始まりの予感
「なんで私があんたを押し倒さなきゃなんないのよ!」
ありえない、本当に。
こうなったのは、そもそもエイジのせいなのに。
「ちょ、触るな!」
私の腰に両手を添えて来たエイジを軽く睨み付ける。
古臭い絨毯貼りの床の上に転がるエイジの顔に妙に色気を感じて、思わず視線をそらした。
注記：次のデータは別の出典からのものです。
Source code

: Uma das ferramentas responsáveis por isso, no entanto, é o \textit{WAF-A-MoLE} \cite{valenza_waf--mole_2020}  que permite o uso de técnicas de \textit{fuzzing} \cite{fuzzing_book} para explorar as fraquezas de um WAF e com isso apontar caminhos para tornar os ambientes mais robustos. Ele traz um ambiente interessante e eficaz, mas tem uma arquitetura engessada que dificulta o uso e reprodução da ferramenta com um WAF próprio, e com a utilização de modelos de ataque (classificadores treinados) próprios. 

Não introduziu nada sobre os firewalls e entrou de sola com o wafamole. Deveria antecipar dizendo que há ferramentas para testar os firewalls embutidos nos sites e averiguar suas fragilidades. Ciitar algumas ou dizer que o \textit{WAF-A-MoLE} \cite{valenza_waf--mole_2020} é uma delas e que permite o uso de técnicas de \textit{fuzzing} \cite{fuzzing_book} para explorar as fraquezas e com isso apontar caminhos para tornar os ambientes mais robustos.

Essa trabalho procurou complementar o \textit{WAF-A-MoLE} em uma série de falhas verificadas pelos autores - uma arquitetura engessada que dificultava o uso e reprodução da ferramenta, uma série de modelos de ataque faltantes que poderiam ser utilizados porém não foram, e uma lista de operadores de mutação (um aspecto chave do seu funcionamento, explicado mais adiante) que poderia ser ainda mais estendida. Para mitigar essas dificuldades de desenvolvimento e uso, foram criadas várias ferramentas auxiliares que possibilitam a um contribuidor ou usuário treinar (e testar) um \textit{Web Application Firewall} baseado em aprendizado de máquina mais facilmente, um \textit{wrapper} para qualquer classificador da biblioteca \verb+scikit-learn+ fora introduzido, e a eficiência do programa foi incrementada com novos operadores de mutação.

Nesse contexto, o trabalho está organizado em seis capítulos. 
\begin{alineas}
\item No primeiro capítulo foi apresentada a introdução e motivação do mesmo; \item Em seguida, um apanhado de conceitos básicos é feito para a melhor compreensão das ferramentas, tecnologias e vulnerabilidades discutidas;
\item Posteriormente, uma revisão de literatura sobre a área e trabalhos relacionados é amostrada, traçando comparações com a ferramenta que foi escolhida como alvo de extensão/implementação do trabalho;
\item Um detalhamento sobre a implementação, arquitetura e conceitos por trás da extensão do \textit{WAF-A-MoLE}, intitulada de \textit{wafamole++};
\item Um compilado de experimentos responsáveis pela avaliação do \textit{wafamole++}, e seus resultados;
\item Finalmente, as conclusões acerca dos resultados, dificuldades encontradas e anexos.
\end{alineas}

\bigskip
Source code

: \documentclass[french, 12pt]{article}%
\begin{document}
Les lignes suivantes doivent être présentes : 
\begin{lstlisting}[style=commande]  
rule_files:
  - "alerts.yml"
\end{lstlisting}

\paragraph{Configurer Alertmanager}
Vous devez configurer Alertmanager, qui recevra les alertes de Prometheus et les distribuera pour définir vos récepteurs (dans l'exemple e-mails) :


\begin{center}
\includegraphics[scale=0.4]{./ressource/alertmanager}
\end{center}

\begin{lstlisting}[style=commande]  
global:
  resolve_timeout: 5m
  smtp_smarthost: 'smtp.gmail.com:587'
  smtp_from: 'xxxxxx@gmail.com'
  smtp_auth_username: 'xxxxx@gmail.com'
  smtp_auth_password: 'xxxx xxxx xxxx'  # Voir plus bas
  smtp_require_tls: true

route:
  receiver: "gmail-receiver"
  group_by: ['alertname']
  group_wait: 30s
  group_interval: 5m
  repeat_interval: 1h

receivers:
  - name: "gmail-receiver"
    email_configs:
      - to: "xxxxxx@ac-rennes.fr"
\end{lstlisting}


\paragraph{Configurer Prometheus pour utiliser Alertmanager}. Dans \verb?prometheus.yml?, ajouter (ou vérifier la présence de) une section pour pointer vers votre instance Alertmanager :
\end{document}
「んー、無理かも。このスチュエーションかなりソソる」
「はぁ?スチュエーションじゃなくて、シチュエーションだし!っていうか、こっちが無理なんですけど」
そう言い返すと、エイジの手が今度は私の手首をギュッと掴んだ。
そして、勢い良く引っ張られる。
「ちょ、ちょっと!なにすんのよ、変態!」
エイジの広くて厚い胸板にすっぽり包まれた私。
なぜか、エイジの両腕は私の背中をギュッと抱き締めている。
「ふざけないでよね!」
そう言いながらも、内心はドキドキが止まらない。
細くて華奢に見えるくせに、エイジの胸は想像していたよりも広くて。
「ふざけてねぇし、俺は本気だ」
「はぁ?」
耳元にかかる吐息。
いつもよりも近くで聞こえるエイジの声に、なぜかドキドキは大きくなっていくばかり。
ちょっと待って、どうしちゃったの私の心臓。
エイジにドキドキするなんて本当にありえないんですけど。